## Data for processing
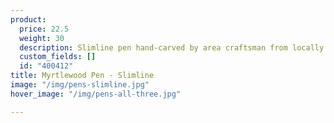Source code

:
 ```yaml
---
product:
  price: 22.5
  weight: 30
  description: Slimline pen hand-carved by area craftsman from locally sourced Myrtlewood.
  custom_fields: []
  id: "400412"
title: Myrtlewood Pen - Slimline
image: "/img/pens-slimline.jpg"
hover_image: "/img/pens-all-three.jpg"

---
```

## Required action
Your task is to collect every line above that contains the word "Myrtlewood".

## Response
  description: Slimline pen hand-carved by area craftsman from locally sourced Myrtlewood.
title: Myrtlewood Pen - Slimline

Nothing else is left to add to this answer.